*** Opening Supplied data ***

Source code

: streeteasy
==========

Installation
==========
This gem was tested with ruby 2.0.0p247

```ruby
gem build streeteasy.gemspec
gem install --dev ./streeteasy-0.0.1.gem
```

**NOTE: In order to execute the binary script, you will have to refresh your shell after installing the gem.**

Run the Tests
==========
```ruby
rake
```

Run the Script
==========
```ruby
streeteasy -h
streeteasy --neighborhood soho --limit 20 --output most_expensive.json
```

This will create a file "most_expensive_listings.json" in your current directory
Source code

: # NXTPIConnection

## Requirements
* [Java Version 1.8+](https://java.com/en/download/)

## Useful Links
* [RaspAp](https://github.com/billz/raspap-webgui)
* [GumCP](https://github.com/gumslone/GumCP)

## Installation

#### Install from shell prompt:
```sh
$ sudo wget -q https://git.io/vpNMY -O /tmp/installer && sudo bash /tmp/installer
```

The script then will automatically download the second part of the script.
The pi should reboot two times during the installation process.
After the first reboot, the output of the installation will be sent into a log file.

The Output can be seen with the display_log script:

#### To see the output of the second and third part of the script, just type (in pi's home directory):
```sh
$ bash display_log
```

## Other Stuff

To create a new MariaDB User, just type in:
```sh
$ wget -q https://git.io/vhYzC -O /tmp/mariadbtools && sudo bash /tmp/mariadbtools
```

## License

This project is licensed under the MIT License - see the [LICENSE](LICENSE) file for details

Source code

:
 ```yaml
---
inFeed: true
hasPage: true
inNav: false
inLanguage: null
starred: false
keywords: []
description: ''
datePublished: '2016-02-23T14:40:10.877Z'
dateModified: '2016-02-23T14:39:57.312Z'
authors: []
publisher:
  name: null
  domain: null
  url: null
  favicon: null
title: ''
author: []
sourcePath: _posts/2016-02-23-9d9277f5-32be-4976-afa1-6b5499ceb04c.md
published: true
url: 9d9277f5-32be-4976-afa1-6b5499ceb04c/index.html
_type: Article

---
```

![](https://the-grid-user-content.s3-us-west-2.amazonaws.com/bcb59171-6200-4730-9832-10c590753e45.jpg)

*** Closing Supplied data ***
*** Opening Supplied data ***

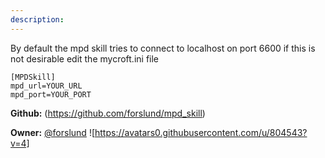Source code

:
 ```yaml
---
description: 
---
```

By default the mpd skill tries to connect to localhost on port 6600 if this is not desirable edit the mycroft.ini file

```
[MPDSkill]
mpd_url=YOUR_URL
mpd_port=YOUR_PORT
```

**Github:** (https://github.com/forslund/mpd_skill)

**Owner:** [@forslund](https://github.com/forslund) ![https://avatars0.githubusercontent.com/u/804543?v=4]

*** Closing Supplied data ***

Problem statement: Show the lines of the data that hold the word "true".

Answer box:
inFeed: true
hasPage: true
published: true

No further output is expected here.